RECORD EXTRACTS:
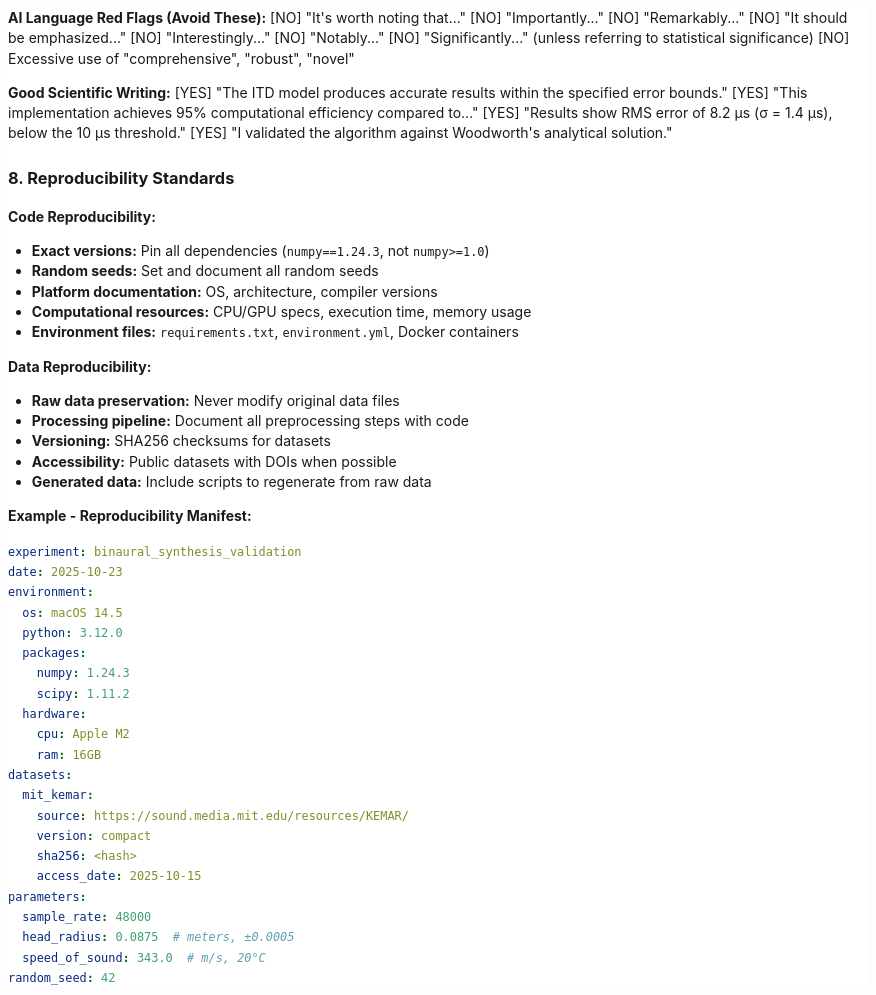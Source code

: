 **AI Language Red Flags (Avoid These):**
[NO] "It's worth noting that..."
[NO] "Importantly..."
[NO] "Remarkably..."
[NO] "It should be emphasized..."
[NO] "Interestingly..."
[NO] "Notably..."
[NO] "Significantly..." (unless referring to statistical significance)
[NO] Excessive use of "comprehensive", "robust", "novel"

**Good Scientific Writing:**
[YES] "The ITD model produces accurate results within the specified error bounds."
[YES] "This implementation achieves 95% computational efficiency compared to..."
[YES] "Results show RMS error of 8.2 μs (σ = 1.4 μs), below the 10 μs threshold."
[YES] "I validated the algorithm against Woodworth's analytical solution."

### 8. Reproducibility Standards

**Code Reproducibility:**
- **Exact versions:** Pin all dependencies (`numpy==1.24.3`, not `numpy>=1.0`)
- **Random seeds:** Set and document all random seeds
- **Platform documentation:** OS, architecture, compiler versions
- **Computational resources:** CPU/GPU specs, execution time, memory usage
- **Environment files:** `requirements.txt`, `environment.yml`, Docker containers

**Data Reproducibility:**
- **Raw data preservation:** Never modify original data files
- **Processing pipeline:** Document all preprocessing steps with code
- **Versioning:** SHA256 checksums for datasets
- **Accessibility:** Public datasets with DOIs when possible
- **Generated data:** Include scripts to regenerate from raw data

**Example - Reproducibility Manifest:**
```yaml
experiment: binaural_synthesis_validation
date: 2025-10-23
environment:
  os: macOS 14.5
  python: 3.12.0
  packages:
    numpy: 1.24.3
    scipy: 1.11.2
  hardware:
    cpu: Apple M2
    ram: 16GB
datasets:
  mit_kemar:
    source: https://sound.media.mit.edu/resources/KEMAR/
    version: compact
    sha256: <hash>
    access_date: 2025-10-15
parameters:
  sample_rate: 48000
  head_radius: 0.0875  # meters, ±0.0005
  speed_of_sound: 343.0  # m/s, 20°C
random_seed: 42
```

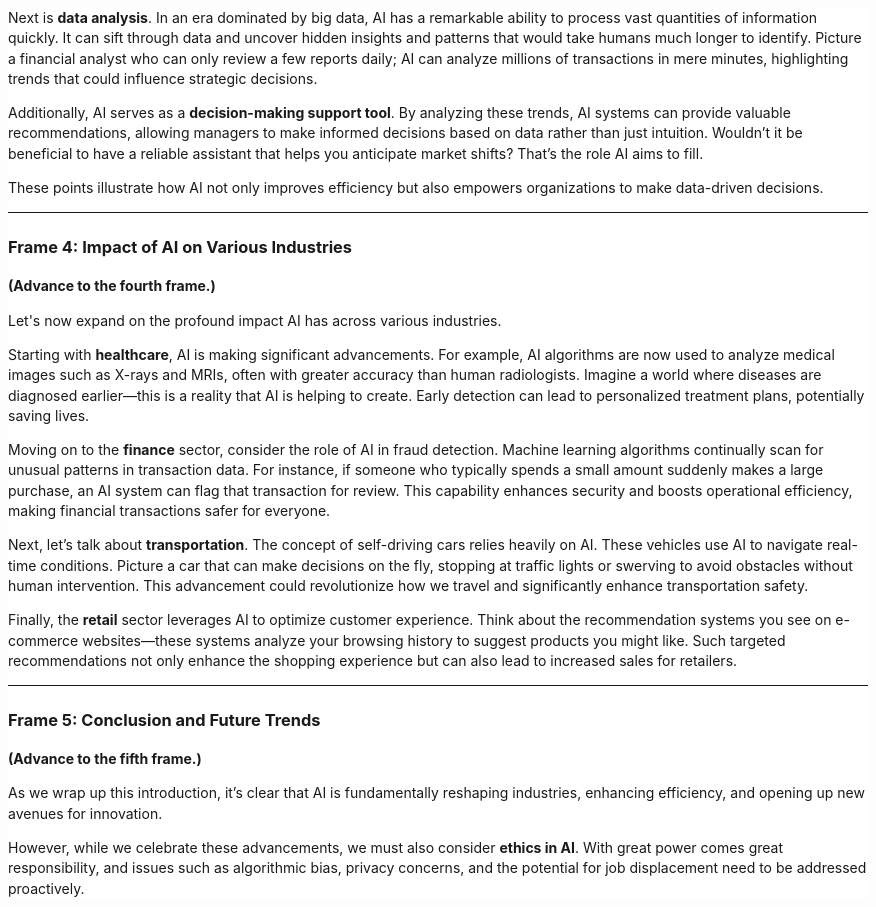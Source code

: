 Next is **data analysis**. In an era dominated by big data, AI has a remarkable ability to process vast quantities of information quickly. It can sift through data and uncover hidden insights and patterns that would take humans much longer to identify. Picture a financial analyst who can only review a few reports daily; AI can analyze millions of transactions in mere minutes, highlighting trends that could influence strategic decisions.

Additionally, AI serves as a **decision-making support tool**. By analyzing these trends, AI systems can provide valuable recommendations, allowing managers to make informed decisions based on data rather than just intuition. Wouldn’t it be beneficial to have a reliable assistant that helps you anticipate market shifts? That’s the role AI aims to fill.

These points illustrate how AI not only improves efficiency but also empowers organizations to make data-driven decisions.

---

### Frame 4: Impact of AI on Various Industries

**(Advance to the fourth frame.)**

Let's now expand on the profound impact AI has across various industries.

Starting with **healthcare**, AI is making significant advancements. For example, AI algorithms are now used to analyze medical images such as X-rays and MRIs, often with greater accuracy than human radiologists. Imagine a world where diseases are diagnosed earlier—this is a reality that AI is helping to create. Early detection can lead to personalized treatment plans, potentially saving lives.

Moving on to the **finance** sector, consider the role of AI in fraud detection. Machine learning algorithms continually scan for unusual patterns in transaction data. For instance, if someone who typically spends a small amount suddenly makes a large purchase, an AI system can flag that transaction for review. This capability enhances security and boosts operational efficiency, making financial transactions safer for everyone.

Next, let’s talk about **transportation**. The concept of self-driving cars relies heavily on AI. These vehicles use AI to navigate real-time conditions. Picture a car that can make decisions on the fly, stopping at traffic lights or swerving to avoid obstacles without human intervention. This advancement could revolutionize how we travel and significantly enhance transportation safety.

Finally, the **retail** sector leverages AI to optimize customer experience. Think about the recommendation systems you see on e-commerce websites—these systems analyze your browsing history to suggest products you might like. Such targeted recommendations not only enhance the shopping experience but can also lead to increased sales for retailers. 

---

### Frame 5: Conclusion and Future Trends

**(Advance to the fifth frame.)**

As we wrap up this introduction, it’s clear that AI is fundamentally reshaping industries, enhancing efficiency, and opening up new avenues for innovation. 

However, while we celebrate these advancements, we must also consider **ethics in AI**. With great power comes great responsibility, and issues such as algorithmic bias, privacy concerns, and the potential for job displacement need to be addressed proactively.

HOW TO COMPLETE THIS TASK: All entries above, minus the pictures, should be repeated exactly.

SOLUTION FOR THIS PROBLEM:
Source code

: **AI Language Red Flags (Avoid These):**
[NO] "It's worth noting that..."
[NO] "Importantly..."
[NO] "Remarkably..."
[NO] "It should be emphasized..."
[NO] "Interestingly..."
[NO] "Notably..."
[NO] "Significantly..." (unless referring to statistical significance)
[NO] Excessive use of "comprehensive", "robust", "novel"

**Good Scientific Writing:**
[YES] "The ITD model produces accurate results within the specified error bounds."
[YES] "This implementation achieves 95% computational efficiency compared to..."
[YES] "Results show RMS error of 8.2 μs (σ = 1.4 μs), below the 10 μs threshold."
[YES] "I validated the algorithm against Woodworth's analytical solution."

### 8. Reproducibility Standards

**Code Reproducibility:**
- **Exact versions:** Pin all dependencies (`numpy==1.24.3`, not `numpy>=1.0`)
- **Random seeds:** Set and document all random seeds
- **Platform documentation:** OS, architecture, compiler versions
- **Computational resources:** CPU/GPU specs, execution time, memory usage
- **Environment files:** `requirements.txt`, `environment.yml`, Docker containers

**Data Reproducibility:**
- **Raw data preservation:** Never modify original data files
- **Processing pipeline:** Document all preprocessing steps with code
- **Versioning:** SHA256 checksums for datasets
- **Accessibility:** Public datasets with DOIs when possible
- **Generated data:** Include scripts to regenerate from raw data

**Example - Reproducibility Manifest:**
```yaml
experiment: binaural_synthesis_validation
date: 2025-10-23
environment:
  os: macOS 14.5
  python: 3.12.0
  packages:
    numpy: 1.24.3
    scipy: 1.11.2
  hardware:
    cpu: Apple M2
    ram: 16GB
datasets:
  mit_kemar:
    source: https://sound.media.mit.edu/resources/KEMAR/
    version: compact
    sha256: <hash>
    access_date: 2025-10-15
parameters:
  sample_rate: 48000
  head_radius: 0.0875  # meters, ±0.0005
  speed_of_sound: 343.0  # m/s, 20°C
random_seed: 42
```

Source code

: Next is **data analysis**. In an era dominated by big data, AI has a remarkable ability to process vast quantities of information quickly. It can sift through data and uncover hidden insights and patterns that would take humans much longer to identify. Picture a financial analyst who can only review a few reports daily; AI can analyze millions of transactions in mere minutes, highlighting trends that could influence strategic decisions.

Additionally, AI serves as a **decision-making support tool**. By analyzing these trends, AI systems can provide valuable recommendations, allowing managers to make informed decisions based on data rather than just intuition. Wouldn’t it be beneficial to have a reliable assistant that helps you anticipate market shifts? That’s the role AI aims to fill.

These points illustrate how AI not only improves efficiency but also empowers organizations to make data-driven decisions.

---

### Frame 4: Impact of AI on Various Industries

**(Advance to the fourth frame.)**

Let's now expand on the profound impact AI has across various industries.

Starting with **healthcare**, AI is making significant advancements. For example, AI algorithms are now used to analyze medical images such as X-rays and MRIs, often with greater accuracy than human radiologists. Imagine a world where diseases are diagnosed earlier—this is a reality that AI is helping to create. Early detection can lead to personalized treatment plans, potentially saving lives.

Moving on to the **finance** sector, consider the role of AI in fraud detection. Machine learning algorithms continually scan for unusual patterns in transaction data. For instance, if someone who typically spends a small amount suddenly makes a large purchase, an AI system can flag that transaction for review. This capability enhances security and boosts operational efficiency, making financial transactions safer for everyone.

Next, let’s talk about **transportation**. The concept of self-driving cars relies heavily on AI. These vehicles use AI to navigate real-time conditions. Picture a car that can make decisions on the fly, stopping at traffic lights or swerving to avoid obstacles without human intervention. This advancement could revolutionize how we travel and significantly enhance transportation safety.

Finally, the **retail** sector leverages AI to optimize customer experience. Think about the recommendation systems you see on e-commerce websites—these systems analyze your browsing history to suggest products you might like. Such targeted recommendations not only enhance the shopping experience but can also lead to increased sales for retailers. 

---

### Frame 5: Conclusion and Future Trends

**(Advance to the fifth frame.)**

As we wrap up this introduction, it’s clear that AI is fundamentally reshaping industries, enhancing efficiency, and opening up new avenues for innovation. 

However, while we celebrate these advancements, we must also consider **ethics in AI**. With great power comes great responsibility, and issues such as algorithmic bias, privacy concerns, and the potential for job displacement need to be addressed proactively.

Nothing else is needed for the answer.